About this task: In your reply, restate all of the records below word for word.

- Opening Delimiter -

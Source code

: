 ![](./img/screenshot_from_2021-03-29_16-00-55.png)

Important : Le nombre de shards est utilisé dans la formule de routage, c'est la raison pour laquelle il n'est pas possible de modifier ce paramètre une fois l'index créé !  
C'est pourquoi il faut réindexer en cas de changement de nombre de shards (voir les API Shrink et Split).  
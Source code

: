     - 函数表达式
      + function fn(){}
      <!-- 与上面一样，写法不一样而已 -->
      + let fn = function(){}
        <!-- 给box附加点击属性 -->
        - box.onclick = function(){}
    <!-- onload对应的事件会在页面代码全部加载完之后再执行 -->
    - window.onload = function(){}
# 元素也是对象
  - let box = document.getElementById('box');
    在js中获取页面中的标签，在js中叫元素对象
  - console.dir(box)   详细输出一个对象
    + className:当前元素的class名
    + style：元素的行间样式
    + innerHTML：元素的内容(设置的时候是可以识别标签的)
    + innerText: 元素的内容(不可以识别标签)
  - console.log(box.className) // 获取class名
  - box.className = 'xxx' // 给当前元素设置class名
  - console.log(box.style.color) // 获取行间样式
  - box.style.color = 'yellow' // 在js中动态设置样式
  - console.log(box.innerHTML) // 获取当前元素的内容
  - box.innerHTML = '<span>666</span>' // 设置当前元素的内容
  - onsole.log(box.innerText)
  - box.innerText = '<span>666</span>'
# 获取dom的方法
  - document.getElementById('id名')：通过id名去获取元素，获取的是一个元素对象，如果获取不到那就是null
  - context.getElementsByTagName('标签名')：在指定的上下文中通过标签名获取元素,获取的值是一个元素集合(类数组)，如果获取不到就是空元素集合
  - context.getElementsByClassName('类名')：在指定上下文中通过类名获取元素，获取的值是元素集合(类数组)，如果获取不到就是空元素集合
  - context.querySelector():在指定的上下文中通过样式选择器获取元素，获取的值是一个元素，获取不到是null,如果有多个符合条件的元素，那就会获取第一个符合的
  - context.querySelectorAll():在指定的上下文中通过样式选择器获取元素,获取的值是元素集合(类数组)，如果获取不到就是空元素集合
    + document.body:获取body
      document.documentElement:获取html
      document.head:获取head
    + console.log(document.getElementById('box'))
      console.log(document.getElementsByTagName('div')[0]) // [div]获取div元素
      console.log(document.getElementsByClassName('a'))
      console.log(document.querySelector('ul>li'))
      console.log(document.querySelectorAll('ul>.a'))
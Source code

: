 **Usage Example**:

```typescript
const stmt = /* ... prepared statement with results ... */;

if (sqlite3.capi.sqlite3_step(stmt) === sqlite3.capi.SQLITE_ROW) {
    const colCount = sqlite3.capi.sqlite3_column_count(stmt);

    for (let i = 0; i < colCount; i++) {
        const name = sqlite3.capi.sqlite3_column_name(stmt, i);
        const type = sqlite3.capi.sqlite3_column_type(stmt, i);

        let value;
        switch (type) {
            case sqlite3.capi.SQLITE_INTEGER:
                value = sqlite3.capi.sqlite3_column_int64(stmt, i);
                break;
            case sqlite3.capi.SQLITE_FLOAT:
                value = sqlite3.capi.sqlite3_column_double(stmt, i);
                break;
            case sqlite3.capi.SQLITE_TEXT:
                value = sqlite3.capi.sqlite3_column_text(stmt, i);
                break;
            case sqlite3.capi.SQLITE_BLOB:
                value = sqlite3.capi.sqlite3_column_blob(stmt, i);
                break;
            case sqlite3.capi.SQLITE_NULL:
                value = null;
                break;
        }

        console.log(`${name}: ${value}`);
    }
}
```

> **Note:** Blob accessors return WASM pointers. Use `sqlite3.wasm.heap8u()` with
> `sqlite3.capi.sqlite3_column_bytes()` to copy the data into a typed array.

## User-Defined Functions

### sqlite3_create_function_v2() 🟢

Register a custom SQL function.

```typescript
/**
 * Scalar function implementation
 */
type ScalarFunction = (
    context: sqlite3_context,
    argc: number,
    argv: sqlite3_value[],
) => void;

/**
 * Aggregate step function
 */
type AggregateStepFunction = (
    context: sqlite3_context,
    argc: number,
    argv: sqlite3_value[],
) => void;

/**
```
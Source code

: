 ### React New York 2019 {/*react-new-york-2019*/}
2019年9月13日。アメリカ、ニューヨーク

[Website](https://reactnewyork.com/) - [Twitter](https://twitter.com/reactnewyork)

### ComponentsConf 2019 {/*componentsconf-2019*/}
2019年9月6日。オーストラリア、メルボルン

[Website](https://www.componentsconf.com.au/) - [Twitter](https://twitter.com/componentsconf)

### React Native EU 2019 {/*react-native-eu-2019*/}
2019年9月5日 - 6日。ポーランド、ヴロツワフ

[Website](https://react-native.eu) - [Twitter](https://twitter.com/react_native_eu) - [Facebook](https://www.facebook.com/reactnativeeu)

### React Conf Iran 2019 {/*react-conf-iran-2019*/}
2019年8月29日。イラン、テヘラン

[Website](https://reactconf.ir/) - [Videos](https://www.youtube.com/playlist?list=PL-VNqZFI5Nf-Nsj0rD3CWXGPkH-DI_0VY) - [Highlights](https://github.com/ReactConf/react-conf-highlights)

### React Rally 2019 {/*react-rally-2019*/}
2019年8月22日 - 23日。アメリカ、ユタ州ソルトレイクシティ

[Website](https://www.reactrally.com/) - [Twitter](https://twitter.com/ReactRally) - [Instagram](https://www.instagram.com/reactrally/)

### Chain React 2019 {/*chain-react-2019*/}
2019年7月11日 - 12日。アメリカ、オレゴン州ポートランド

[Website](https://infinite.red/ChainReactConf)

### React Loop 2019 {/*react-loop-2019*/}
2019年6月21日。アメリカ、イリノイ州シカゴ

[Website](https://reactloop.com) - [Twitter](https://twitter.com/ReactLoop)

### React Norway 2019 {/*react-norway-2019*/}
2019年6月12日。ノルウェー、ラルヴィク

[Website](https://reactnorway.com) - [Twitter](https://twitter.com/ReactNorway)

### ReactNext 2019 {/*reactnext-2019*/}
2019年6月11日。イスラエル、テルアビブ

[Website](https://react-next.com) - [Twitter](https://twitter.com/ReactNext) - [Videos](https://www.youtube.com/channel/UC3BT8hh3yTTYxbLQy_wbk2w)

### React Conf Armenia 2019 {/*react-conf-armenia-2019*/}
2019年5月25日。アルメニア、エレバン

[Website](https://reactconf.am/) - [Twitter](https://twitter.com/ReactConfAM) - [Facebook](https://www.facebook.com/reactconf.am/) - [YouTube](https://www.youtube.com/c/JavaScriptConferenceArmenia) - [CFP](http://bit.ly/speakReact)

- Closing Delimiter -

Answer to the exercise:
Source code

: ![](./img/screenshot_from_2021-03-29_16-00-55.png)

Important : Le nombre de shards est utilisé dans la formule de routage, c'est la raison pour laquelle il n'est pas possible de modifier ce paramètre une fois l'index créé !  
C'est pourquoi il faut réindexer en cas de changement de nombre de shards (voir les API Shrink et Split).  
Source code

:     - 函数表达式
      + function fn(){}
      <!-- 与上面一样，写法不一样而已 -->
      + let fn = function(){}
        <!-- 给box附加点击属性 -->
        - box.onclick = function(){}
    <!-- onload对应的事件会在页面代码全部加载完之后再执行 -->
    - window.onload = function(){}
# 元素也是对象
  - let box = document.getElementById('box');
    在js中获取页面中的标签，在js中叫元素对象
  - console.dir(box)   详细输出一个对象
    + className:当前元素的class名
    + style：元素的行间样式
    + innerHTML：元素的内容(设置的时候是可以识别标签的)
    + innerText: 元素的内容(不可以识别标签)
  - console.log(box.className) // 获取class名
  - box.className = 'xxx' // 给当前元素设置class名
  - console.log(box.style.color) // 获取行间样式
  - box.style.color = 'yellow' // 在js中动态设置样式
  - console.log(box.innerHTML) // 获取当前元素的内容
  - box.innerHTML = '<span>666</span>' // 设置当前元素的内容
  - onsole.log(box.innerText)
  - box.innerText = '<span>666</span>'
# 获取dom的方法
  - document.getElementById('id名')：通过id名去获取元素，获取的是一个元素对象，如果获取不到那就是null
  - context.getElementsByTagName('标签名')：在指定的上下文中通过标签名获取元素,获取的值是一个元素集合(类数组)，如果获取不到就是空元素集合
  - context.getElementsByClassName('类名')：在指定上下文中通过类名获取元素，获取的值是元素集合(类数组)，如果获取不到就是空元素集合
  - context.querySelector():在指定的上下文中通过样式选择器获取元素，获取的值是一个元素，获取不到是null,如果有多个符合条件的元素，那就会获取第一个符合的
  - context.querySelectorAll():在指定的上下文中通过样式选择器获取元素,获取的值是元素集合(类数组)，如果获取不到就是空元素集合
    + document.body:获取body
      document.documentElement:获取html
      document.head:获取head
    + console.log(document.getElementById('box'))
      console.log(document.getElementsByTagName('div')[0]) // [div]获取div元素
      console.log(document.getElementsByClassName('a'))
      console.log(document.querySelector('ul>li'))
      console.log(document.querySelectorAll('ul>.a'))
Source code

: **Usage Example**:

```typescript
const stmt = /* ... prepared statement with results ... */;

if (sqlite3.capi.sqlite3_step(stmt) === sqlite3.capi.SQLITE_ROW) {
    const colCount = sqlite3.capi.sqlite3_column_count(stmt);

    for (let i = 0; i < colCount; i++) {
        const name = sqlite3.capi.sqlite3_column_name(stmt, i);
        const type = sqlite3.capi.sqlite3_column_type(stmt, i);

        let value;
        switch (type) {
            case sqlite3.capi.SQLITE_INTEGER:
                value = sqlite3.capi.sqlite3_column_int64(stmt, i);
                break;
            case sqlite3.capi.SQLITE_FLOAT:
                value = sqlite3.capi.sqlite3_column_double(stmt, i);
                break;
            case sqlite3.capi.SQLITE_TEXT:
                value = sqlite3.capi.sqlite3_column_text(stmt, i);
                break;
            case sqlite3.capi.SQLITE_BLOB:
                value = sqlite3.capi.sqlite3_column_blob(stmt, i);
                break;
            case sqlite3.capi.SQLITE_NULL:
                value = null;
                break;
        }

        console.log(`${name}: ${value}`);
    }
}
```

> **Note:** Blob accessors return WASM pointers. Use `sqlite3.wasm.heap8u()` with
> `sqlite3.capi.sqlite3_column_bytes()` to copy the data into a typed array.

## User-Defined Functions

### sqlite3_create_function_v2() 🟢

Register a custom SQL function.

```typescript
/**
 * Scalar function implementation
 */
type ScalarFunction = (
    context: sqlite3_context,
    argc: number,
    argv: sqlite3_value[],
) => void;

/**
 * Aggregate step function
 */
type AggregateStepFunction = (
    context: sqlite3_context,
    argc: number,
    argv: sqlite3_value[],
) => void;

/**
```
Source code

: ### React New York 2019 {/*react-new-york-2019*/}
2019年9月13日。アメリカ、ニューヨーク

[Website](https://reactnewyork.com/) - [Twitter](https://twitter.com/reactnewyork)

### ComponentsConf 2019 {/*componentsconf-2019*/}
2019年9月6日。オーストラリア、メルボルン

[Website](https://www.componentsconf.com.au/) - [Twitter](https://twitter.com/componentsconf)

### React Native EU 2019 {/*react-native-eu-2019*/}
2019年9月5日 - 6日。ポーランド、ヴロツワフ

[Website](https://react-native.eu) - [Twitter](https://twitter.com/react_native_eu) - [Facebook](https://www.facebook.com/reactnativeeu)

### React Conf Iran 2019 {/*react-conf-iran-2019*/}
2019年8月29日。イラン、テヘラン

[Website](https://reactconf.ir/) - [Videos](https://www.youtube.com/playlist?list=PL-VNqZFI5Nf-Nsj0rD3CWXGPkH-DI_0VY) - [Highlights](https://github.com/ReactConf/react-conf-highlights)

### React Rally 2019 {/*react-rally-2019*/}
2019年8月22日 - 23日。アメリカ、ユタ州ソルトレイクシティ

[Website](https://www.reactrally.com/) - [Twitter](https://twitter.com/ReactRally) - [Instagram](https://www.instagram.com/reactrally/)

### Chain React 2019 {/*chain-react-2019*/}
2019年7月11日 - 12日。アメリカ、オレゴン州ポートランド

[Website](https://infinite.red/ChainReactConf)

### React Loop 2019 {/*react-loop-2019*/}
2019年6月21日。アメリカ、イリノイ州シカゴ

[Website](https://reactloop.com) - [Twitter](https://twitter.com/ReactLoop)

### React Norway 2019 {/*react-norway-2019*/}
2019年6月12日。ノルウェー、ラルヴィク

[Website](https://reactnorway.com) - [Twitter](https://twitter.com/ReactNorway)

### ReactNext 2019 {/*reactnext-2019*/}
2019年6月11日。イスラエル、テルアビブ

[Website](https://react-next.com) - [Twitter](https://twitter.com/ReactNext) - [Videos](https://www.youtube.com/channel/UC3BT8hh3yTTYxbLQy_wbk2w)

### React Conf Armenia 2019 {/*react-conf-armenia-2019*/}
2019年5月25日。アルメニア、エレバン

[Website](https://reactconf.am/) - [Twitter](https://twitter.com/ReactConfAM) - [Facebook](https://www.facebook.com/reactconf.am/) - [YouTube](https://www.youtube.com/c/JavaScriptConferenceArmenia) - [CFP](http://bit.ly/speakReact)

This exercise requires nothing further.